A further systematic test-based paradigm emerges in the construction of balancedly splittable Hadamard matrices (BSHM). Here, the dot products in a designated submatrix are restricted to exactly two values:

• Given a Hadamard matrix $H$ of order $n$, partition $H$ into submatrices $H_1$ and $H_2$ such that

$H_1^{\top} H_1 = \ell I_n + aA + b(J_n - A - I_n),$

with $A$ a $(0,1)$-matrix. The combinatorial feasibility is governed by the test equation

$n(\ell - a^2) = \ell^2 - a^2,$

together with parity and eigenvalue constraints (Jedwab et al., 2022).

• Only parameter sets passing these "test" constraints admit BSHM constructions; further, strongly regular graph (SRG) structure and partial difference sets (PDS) in abelian $2$-groups are used as combinatorial certifying tools.

For symmetric Hadamard matrices, variations such as the Propus Construction employ circulant or block matrices $A, B = C, D$ satisfying

$A A^\top + 2 B B^\top + D D^\top = 4n I_n,$

and embed these in carefully designed arrays (propus or generalized propus arrays) to achieve symmetry and orthogonality (Seberry et al., 2015, Balonin et al., 2017).

5. The Role of the Transposition Map and Equivalence Classification

A salient feature of test-based construction is the systematic exploitation of equivalence transformations to enlarge the catalog of Hadamard matrices:

• The transposition map $H \mapsto H^\top$ generates new nonequivalent matrices because, in arrangements such as the Goethals–Seidel array, odd permutations of the circulant blocks yield Hadamard matrices not equivalent under signed permutations or simultaneous row/column operations.
• In explicit enumeration (e.g., order 60), starting from a set of $1012$ constructed inequivalence classes, transposing produces an additional $747$ inequivalent classes, boosting the total to $1759$ (Djokovic, 2010).
• The fact that equivalence classes can be broadened by operations as basic as transposition emphasizes both the combinatorial richness and the residual search space left even after systematic test-based generation.
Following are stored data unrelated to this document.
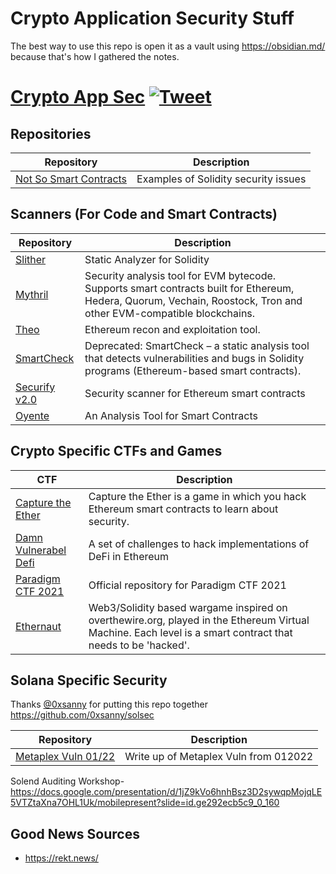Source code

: # Crypto Application Security Stuff

The best way to use this repo is open it as a vault using https://obsidian.md/ because that's how I gathered the notes.


# [Crypto App Sec](https://github.com/Hack-with-Github/Awesome-Hacking) [![Tweet](https://img.shields.io/twitter/url/http/shields.io.svg?style=social)](https://twitter.com/intent/tweet?text=Crypto%20Application%20Security-%20a%20collection%20of%20lists%20for%20builders%20by%20@etsploit&url=https://github.com/etsploit/crypto-app-sec&hashtags=cryptosecurity,appsec,smartcontracts)


## Repositories

Repository | Description
---- | ----
[Not So Smart Contracts](https://github.com/crytic/not-so-smart-contracts) 			| Examples of Solidity security issues

## Scanners (For Code and Smart Contracts)

Repository | Description
---- | ----
[Slither](https://github.com/crytic/slither) 			| Static Analyzer for Solidity
[Mythril](https://github.com/ConsenSys/mythril) 			| Security analysis tool for EVM bytecode. Supports smart contracts built for Ethereum, Hedera, Quorum, Vechain, Roostock, Tron and other EVM-compatible blockchains.
[Theo](https://github.com/cleanunicorn/theo) 			| Ethereum recon and exploitation tool.
[SmartCheck](https://github.com/smartdec/smartcheck) 			| Deprecated: SmartCheck – a static analysis tool that detects vulnerabilities and bugs in Solidity programs (Ethereum-based smart contracts).
[Securify v2.0](https://github.com/eth-sri/securify2) 			| Security scanner for Ethereum smart contracts 
[Oyente](https://github.com/enzymefinance/oyente) 			| An Analysis Tool for Smart Contracts



## Crypto Specific CTFs and Games

CTF | Description
---- | ----
[Capture the Ether](https://capturetheether.com/) 			| Capture the Ether is a game in which you hack Ethereum smart contracts to learn about security.
[Damn Vulnerabel Defi](https://github.com/tinchoabbate/damn-vulnerable-defi) 			| A set of challenges to hack implementations of DeFi in Ethereum
[Paradigm CTF 2021](https://github.com/paradigm-operations/paradigm-ctf-2021) 			| Official repository for Paradigm CTF 2021
[Ethernaut](https://ethernaut.openzeppelin.com/) 			| Web3/Solidity based wargame inspired on overthewire.org, played in the Ethereum Virtual Machine. Each level is a smart contract that needs to be 'hacked'.


## Solana Specific Security
Thanks [@0xsanny](https://twitter.com/0xsanny) for putting this repo together https://github.com/0xsanny/solsec

Repository | Description
---- | ----
[Metaplex Vuln 01/22](https://github.com/Bonfida/metaplex-vulnerability-012022) 			| Write up of Metaplex Vuln from 012022

Solend Auditing Workshop- https://docs.google.com/presentation/d/1jZ9kVo6hnhBsz3D2sywqpMojqLE5VTZtaXna7OHL1Uk/mobilepresent?slide=id.ge292ecb5c9_0_160


## Good News Sources 
- https://rekt.news/
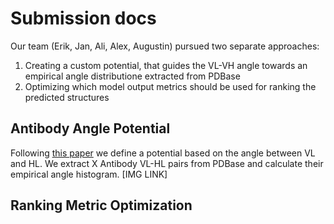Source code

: # Submission docs
Our team (Erik, Jan, Ali, Alex, Augustin) pursued two separate approaches:
1. Creating a custom potential, that guides the VL-VH angle towards an empirical angle distributione extracted from PDBase
2. Optimizing which model output metrics should be used for ranking the predicted structures

## Antibody Angle Potential
Following [this paper](https://www.researchgate.net/publication/236939459_ABangle_Characterising_the_VH-VL_orientation_in_antibodies) we define a potential based on the angle between VL and HL. 
We extract X Antibody VL-HL pairs from PDBase and calculate their empirical angle histogram.
[IMG LINK]

## Ranking Metric Optimization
6. Significance, Applications, and Broader Implications

Hadamard test-based constructions—combinatorial and algebraic—enable large-scale, explicit enumeration of nonequivalent Hadamard matrices, with direct ramifications for theory and practice:

• In combinatorial design, test-based methods supply vast families of matrices for constructions of balanced incomplete block designs, difference sets, and related objects.
• In error-correcting coding and signal processing, the diversity of constructed Hadamard matrices allows optimization for spectral properties and robustness.
• The algebraic test methods (as in Gröbner-basis–driven cocyclic Hadamard matrix construction) link group cohomology, polynomial systems, and combinatorial matrix theory for both investigation and practical code generation.
• The adaptability of these constructions (incorporating both sequence-based and algebraic test criteria) suggests their utility in emerging application areas such as random I/O codes and quantum algorithms, where orthogonality, symmetry, and combinatorial diversity are critical.

In conclusion, Hadamard test-based construction encompasses a diverse set of techniques—norm-satisfying base sequences, algebraic polynomial systems, sequence multiplications, group-theoretic difference sets—which are unified by their reliance on verifiable combinatorial or algebraic "test" conditions. These methods have established the practical feasibility of constructing large catalogs of Hadamard matrices and have been instrumental in exploring their applications in design theory, coding, and computational mathematics.